One should remember that in his earlier readings of the theoretical underpinnings of the writings of Ali Shariati, the influential ideologue of an increasingly militant political Islam in pre-revolutionary Iran whose thought was instrumental in furnishing the Revolution with its rigid ideological orientation, Shayegan had pertinently argued that Shariati's use of the equivalent Persian term for the notion of worldview (“Jahanbini”) in his attempt to underscore the supposed uniqueness of his brand of highly politicised Shiite Islam, an Islam whose aim is not that of promoting the education of a class of traditional and cultured theologians and clergymen (“Ayatollahs”) but, rather, that of political activists and warriors (“Mojaheds”) equipped with the appropriate ideological outlook required for the realisation of their revolutionary project, bespoke the decisive omnipresence of the eminently Western, pseudo-Hegelian and, above all, “instrumentalist” conception of thought as ideology.
As Heidegger would put it, it was ideology, understood as a militant world-picture (“Weltanschauung”) and a means to the realisation of a concrete politico-historical project, that, once again, presided over the predictable material and spiritual destruction that its unleashing of the fatally radicalised tendency of the “uprooted modern masses” to deadly self-alienation (through identification with a “Charismatic Great Leader”) occasioned in the context of a deeply confused and comically self-deluding Iranian society in 1979.
The fact that this well-known transhistorical drive chose the manifestly distortedly symbols of Shiism (in the intellectually impoverished Iranian context) to express itself could not (and did not) shield its monstrous institutional offspring from the prospect of succumbing to the fate of all other rigidly officialised state religions famously analysed by Hegel in his “Phenomenology of the Spirit”, to wit, the irreversible loss of their symbolic content as coupled with that of their socially pervasive cultural influence.
Indeed, Shayegan is among those rare analysts who had predicted such an outcome in the Iranian context and pointed out that the realisation of a Shariati-style ideologico-revolutionary project would inevitably cost the “revolutionized” Shiite clergy its socially defining role as the custodian of the transhistorically regulative and symbolic capital that Shiism had historically accumulated ever since Islam became the predominant religion of Persia.

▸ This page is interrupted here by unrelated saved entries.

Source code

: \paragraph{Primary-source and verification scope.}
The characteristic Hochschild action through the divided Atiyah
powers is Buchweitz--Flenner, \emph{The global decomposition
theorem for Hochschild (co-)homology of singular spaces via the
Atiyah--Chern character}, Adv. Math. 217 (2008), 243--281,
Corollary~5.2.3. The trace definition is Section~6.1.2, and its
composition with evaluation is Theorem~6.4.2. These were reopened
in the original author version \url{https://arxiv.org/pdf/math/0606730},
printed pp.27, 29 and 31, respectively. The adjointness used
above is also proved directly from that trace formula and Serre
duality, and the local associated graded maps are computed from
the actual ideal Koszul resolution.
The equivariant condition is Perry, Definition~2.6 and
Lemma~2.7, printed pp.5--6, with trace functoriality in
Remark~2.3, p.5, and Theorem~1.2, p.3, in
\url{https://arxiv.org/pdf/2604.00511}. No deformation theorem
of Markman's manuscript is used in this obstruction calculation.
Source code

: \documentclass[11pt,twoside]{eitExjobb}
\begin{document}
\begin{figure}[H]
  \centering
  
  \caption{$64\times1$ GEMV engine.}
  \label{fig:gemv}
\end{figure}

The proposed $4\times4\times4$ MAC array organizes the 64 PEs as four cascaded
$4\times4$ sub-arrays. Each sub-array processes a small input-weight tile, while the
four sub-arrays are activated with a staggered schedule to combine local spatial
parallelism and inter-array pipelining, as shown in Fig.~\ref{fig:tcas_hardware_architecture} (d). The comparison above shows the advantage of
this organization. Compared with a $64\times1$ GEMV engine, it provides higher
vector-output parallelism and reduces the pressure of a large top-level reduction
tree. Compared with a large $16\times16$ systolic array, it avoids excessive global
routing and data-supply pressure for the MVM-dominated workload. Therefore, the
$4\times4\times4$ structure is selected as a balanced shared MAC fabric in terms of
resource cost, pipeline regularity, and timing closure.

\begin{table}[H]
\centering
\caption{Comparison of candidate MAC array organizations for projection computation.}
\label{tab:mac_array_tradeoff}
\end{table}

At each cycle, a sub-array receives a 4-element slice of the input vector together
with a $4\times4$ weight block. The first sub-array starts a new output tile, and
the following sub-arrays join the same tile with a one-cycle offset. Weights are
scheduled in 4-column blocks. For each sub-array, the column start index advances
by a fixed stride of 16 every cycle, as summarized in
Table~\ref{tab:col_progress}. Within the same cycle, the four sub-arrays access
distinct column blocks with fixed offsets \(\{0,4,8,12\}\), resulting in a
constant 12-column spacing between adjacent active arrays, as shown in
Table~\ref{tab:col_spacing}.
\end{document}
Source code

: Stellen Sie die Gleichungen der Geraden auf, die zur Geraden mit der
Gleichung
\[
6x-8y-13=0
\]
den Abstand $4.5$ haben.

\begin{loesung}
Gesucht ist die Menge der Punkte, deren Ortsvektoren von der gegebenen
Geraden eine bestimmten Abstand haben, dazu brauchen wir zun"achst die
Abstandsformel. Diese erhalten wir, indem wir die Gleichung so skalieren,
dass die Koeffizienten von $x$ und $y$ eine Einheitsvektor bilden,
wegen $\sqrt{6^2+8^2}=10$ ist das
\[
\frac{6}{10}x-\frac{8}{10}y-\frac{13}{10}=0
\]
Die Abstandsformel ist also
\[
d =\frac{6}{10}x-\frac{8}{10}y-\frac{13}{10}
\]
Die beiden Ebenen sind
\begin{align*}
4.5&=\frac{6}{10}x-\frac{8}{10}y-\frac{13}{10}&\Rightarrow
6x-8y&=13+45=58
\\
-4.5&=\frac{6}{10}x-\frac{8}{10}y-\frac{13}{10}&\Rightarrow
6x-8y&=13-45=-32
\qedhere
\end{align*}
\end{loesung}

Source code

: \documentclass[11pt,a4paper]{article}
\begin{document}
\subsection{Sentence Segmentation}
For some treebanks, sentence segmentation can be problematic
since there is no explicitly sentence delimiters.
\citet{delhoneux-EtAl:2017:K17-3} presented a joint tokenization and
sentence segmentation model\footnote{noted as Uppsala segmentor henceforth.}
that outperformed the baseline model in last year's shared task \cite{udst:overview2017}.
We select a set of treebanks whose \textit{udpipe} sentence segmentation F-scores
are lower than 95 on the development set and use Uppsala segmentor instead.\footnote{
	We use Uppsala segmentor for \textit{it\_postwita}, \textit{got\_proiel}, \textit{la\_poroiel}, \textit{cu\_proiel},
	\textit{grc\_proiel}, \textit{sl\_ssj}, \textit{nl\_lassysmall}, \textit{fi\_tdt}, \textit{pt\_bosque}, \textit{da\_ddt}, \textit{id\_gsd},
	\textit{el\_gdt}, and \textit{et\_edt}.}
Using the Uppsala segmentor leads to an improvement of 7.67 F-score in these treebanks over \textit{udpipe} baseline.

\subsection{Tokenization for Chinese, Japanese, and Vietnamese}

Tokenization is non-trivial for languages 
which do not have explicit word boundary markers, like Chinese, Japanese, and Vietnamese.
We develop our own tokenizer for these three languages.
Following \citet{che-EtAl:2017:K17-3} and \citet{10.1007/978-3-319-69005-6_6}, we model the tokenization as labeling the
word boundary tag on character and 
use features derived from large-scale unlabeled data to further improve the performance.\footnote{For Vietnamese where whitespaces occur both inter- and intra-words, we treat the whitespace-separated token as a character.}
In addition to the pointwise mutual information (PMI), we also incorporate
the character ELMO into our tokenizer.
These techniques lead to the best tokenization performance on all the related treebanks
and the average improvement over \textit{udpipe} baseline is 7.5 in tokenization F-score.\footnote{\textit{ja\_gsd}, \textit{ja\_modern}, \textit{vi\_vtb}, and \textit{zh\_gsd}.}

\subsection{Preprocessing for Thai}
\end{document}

More revelatory, however, of the deep and yet unconscious conceptual “Weststruckness” bedeviling the ideologised and fanatically “revolutionary” opponents of the “Satanic West” (in Iran) was, according to Shayegan, nothing less than the very political self-understanding of the radical Islamists (inspired by Shariati) who embarked on the ambiguous project of creating an “Islamic Republic”.
In so doing, Shayegan ironically remarked, these latter day janissaries of a new brand of “World Islam”, whose ideology bore the unmistakable imprint of the conceptually impoverished variety of “Third Worldist” Marxism (“marxisme vulgaire”), brilliantly examined in “Le Regard Mutilé”, did nothing other than illustrate (to the intellectually sensitive observer of a self-defeatingly wishful Iranian society) the salient and characteristically muted fact of their radical doctrinal break with the visions of their uncompromisingly “traditionalist” forerunners. Among these were, for example, the infamous Islamist extremist Navab Safavi and even the young Khomeni himself, that is to say, the pugnacious and determined author of “Kashf Al Asrar”.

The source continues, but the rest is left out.